HUDSON — Hudson residents had an opportunity to weigh in on a potential dog park during an information session hosted by the Recreation Department on May 16.

About 25 people filed into the David J. Quinn Middle School cafeteria to provide input on the locations for the project as well as what features the park could have.

Director of Recreation Steven Santos said the Boston-based Kyle Zick Landscape Architecture firm is helping Hudson prepare a bid and put together construction documents for the park. 

“I’m happy that everyone is here,” landscape architect Kyle Zick said.

Zick said he was happy to “be here in Hudson” to see what people wanted in their dog park. The evening was about feedback, he said, as they “are not designing anything yet.”

“We want to get feedback that will inform selecting a site and then we can design something,” said Zick.

Santos said postcards were sent to the registered dog owners in town and abutters to the properties being discussed, and there was advertisement on the Recreation Department website and social media, where future updates would be posted.

 Zick said the goal was to make a final park safe and accessible. It would be an off-leash area that is fenced and would be integrated into the current recreational facilities in town. He said they would also try to make the impact on ecosystems and wetlands minimal.

Any finalized design and plans would have to be approved at town meeting, Santos said.

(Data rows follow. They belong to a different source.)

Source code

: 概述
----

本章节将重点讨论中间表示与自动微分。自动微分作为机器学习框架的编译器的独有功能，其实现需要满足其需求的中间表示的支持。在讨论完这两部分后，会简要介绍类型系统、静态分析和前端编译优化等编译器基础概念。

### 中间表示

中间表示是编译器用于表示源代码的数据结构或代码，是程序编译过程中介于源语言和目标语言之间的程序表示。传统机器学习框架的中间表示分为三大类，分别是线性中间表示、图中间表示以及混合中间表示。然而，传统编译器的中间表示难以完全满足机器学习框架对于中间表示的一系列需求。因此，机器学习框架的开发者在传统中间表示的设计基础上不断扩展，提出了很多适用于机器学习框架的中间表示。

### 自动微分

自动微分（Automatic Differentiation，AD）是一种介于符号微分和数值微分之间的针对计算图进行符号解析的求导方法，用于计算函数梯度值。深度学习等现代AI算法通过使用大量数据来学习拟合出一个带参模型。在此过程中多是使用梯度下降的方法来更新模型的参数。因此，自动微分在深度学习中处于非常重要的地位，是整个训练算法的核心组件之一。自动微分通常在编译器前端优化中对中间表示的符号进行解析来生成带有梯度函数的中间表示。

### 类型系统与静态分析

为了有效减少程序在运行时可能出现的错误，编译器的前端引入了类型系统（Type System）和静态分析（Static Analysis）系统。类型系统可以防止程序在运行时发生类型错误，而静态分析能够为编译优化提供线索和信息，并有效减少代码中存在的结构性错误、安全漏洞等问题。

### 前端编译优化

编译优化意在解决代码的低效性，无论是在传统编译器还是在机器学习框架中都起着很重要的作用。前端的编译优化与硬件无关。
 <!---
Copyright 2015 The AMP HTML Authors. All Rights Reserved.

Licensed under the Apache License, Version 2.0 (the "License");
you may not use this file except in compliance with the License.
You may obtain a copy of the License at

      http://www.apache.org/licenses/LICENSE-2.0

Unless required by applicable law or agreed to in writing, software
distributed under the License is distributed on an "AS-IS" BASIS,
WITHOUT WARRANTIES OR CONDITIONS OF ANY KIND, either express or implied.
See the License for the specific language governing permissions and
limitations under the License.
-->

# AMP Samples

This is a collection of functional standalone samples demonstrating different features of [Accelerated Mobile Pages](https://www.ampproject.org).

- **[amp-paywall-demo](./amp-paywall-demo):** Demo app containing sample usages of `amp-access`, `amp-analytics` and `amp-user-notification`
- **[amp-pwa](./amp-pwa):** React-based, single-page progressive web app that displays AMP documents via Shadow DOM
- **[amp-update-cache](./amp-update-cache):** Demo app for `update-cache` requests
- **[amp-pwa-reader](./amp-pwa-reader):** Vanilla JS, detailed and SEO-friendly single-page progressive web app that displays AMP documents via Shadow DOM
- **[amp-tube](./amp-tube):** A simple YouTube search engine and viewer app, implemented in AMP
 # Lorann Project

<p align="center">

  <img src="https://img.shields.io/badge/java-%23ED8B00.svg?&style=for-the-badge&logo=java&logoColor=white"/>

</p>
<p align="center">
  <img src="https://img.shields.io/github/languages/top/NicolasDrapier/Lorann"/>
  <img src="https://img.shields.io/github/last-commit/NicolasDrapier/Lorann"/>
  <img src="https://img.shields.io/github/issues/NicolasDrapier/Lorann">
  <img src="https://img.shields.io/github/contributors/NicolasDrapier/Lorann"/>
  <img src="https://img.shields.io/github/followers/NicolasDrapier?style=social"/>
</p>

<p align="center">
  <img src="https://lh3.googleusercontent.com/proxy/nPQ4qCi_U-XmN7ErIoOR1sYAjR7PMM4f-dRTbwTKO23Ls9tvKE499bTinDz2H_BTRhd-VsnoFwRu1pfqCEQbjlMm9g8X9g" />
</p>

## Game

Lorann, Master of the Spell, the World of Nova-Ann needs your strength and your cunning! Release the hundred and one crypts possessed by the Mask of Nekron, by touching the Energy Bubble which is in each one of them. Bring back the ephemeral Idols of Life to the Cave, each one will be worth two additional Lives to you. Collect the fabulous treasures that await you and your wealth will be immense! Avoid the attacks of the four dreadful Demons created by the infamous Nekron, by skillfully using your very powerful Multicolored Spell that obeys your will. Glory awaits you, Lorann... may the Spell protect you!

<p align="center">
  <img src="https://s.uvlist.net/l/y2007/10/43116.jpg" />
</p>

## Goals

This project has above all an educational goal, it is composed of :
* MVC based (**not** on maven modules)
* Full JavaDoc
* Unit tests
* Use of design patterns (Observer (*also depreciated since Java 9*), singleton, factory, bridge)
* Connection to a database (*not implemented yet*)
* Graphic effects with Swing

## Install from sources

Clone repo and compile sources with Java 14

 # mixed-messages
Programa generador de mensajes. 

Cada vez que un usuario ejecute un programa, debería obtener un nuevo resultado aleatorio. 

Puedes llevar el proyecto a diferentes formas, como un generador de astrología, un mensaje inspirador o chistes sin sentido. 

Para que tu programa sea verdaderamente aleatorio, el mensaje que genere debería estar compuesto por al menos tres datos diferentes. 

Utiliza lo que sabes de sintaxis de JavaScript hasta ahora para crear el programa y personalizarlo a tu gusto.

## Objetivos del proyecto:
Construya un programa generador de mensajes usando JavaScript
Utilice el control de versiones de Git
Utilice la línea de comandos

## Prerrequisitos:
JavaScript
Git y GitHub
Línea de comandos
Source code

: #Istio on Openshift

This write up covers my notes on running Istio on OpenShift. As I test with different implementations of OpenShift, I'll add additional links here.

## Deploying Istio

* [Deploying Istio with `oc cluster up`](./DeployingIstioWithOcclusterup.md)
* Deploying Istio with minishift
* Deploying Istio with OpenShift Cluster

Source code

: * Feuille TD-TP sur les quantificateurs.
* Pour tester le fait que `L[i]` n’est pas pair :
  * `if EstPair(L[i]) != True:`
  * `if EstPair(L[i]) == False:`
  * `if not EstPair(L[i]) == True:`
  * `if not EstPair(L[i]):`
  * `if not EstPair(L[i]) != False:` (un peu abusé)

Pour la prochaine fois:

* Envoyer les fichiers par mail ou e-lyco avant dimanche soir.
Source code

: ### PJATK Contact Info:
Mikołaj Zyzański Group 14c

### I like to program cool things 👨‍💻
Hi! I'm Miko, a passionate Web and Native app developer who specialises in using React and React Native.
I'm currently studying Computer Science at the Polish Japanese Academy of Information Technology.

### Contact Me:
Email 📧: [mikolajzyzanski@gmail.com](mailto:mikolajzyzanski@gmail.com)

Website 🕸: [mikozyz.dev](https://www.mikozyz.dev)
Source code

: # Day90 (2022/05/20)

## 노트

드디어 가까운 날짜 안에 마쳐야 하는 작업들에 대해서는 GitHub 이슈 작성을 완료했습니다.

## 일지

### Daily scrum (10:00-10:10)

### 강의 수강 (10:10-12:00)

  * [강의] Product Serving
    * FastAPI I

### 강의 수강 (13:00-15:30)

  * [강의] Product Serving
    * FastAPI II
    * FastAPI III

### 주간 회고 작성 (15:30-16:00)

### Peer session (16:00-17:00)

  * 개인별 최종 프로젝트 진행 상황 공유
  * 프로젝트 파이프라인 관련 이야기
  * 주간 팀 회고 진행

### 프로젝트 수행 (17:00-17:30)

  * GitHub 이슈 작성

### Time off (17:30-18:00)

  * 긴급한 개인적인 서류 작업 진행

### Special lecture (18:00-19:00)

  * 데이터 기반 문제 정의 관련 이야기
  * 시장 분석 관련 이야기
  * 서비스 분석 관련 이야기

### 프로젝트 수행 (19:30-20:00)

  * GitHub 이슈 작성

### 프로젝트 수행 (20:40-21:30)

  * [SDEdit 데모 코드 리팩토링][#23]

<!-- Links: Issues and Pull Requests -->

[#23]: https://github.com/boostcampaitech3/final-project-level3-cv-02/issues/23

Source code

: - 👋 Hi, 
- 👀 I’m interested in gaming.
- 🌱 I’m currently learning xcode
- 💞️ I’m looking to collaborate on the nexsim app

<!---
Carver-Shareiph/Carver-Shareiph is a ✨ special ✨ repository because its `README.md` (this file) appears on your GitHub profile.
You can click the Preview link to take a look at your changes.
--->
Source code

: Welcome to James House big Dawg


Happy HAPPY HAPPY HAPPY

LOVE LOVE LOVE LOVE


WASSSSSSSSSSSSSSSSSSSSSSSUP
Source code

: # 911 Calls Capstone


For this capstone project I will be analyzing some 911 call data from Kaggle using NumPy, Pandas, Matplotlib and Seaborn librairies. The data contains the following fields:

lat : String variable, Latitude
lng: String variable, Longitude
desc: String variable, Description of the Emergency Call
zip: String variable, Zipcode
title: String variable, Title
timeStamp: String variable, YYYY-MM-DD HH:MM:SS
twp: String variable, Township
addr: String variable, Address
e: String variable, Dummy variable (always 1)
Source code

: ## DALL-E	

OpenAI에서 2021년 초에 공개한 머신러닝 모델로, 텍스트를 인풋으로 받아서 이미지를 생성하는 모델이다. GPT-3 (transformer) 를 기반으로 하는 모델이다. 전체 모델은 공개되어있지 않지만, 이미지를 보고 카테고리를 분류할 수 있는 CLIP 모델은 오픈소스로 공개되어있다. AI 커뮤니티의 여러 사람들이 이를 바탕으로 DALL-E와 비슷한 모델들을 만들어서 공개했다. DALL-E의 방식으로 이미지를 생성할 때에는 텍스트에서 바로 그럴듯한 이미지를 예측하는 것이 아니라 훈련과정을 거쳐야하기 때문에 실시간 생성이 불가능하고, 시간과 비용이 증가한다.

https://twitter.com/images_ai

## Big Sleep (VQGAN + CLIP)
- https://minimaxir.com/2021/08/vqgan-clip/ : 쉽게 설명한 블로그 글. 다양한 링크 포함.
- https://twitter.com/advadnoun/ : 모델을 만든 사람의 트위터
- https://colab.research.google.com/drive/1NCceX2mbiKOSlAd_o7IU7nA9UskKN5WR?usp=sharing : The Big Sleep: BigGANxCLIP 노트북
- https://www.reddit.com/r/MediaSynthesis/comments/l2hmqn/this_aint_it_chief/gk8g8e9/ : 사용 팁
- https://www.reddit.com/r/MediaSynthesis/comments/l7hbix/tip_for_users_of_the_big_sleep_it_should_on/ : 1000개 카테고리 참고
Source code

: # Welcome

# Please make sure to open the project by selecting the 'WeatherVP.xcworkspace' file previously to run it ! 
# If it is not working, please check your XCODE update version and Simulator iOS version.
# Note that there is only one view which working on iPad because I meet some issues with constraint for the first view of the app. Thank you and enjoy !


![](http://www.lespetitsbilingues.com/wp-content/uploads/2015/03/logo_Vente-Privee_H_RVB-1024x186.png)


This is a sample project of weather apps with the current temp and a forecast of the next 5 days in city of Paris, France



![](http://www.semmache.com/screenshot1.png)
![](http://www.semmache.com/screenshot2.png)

History of dog park efforts

The process started in 2015 with the Hud Dog group, a group of dog owners who looked into options for a dog park. Three years later, the Recreation Department conducted an outreach survey in which a dog park was outlined as a priority.

When the master plan for the Recreation Department was being written in 2019, Sauta Field came up as an option. Farina Field is the other location being considered.   

In 2020, they put a plan together. 

“We’ve done our research,” said Santos. “We know what the community wants.”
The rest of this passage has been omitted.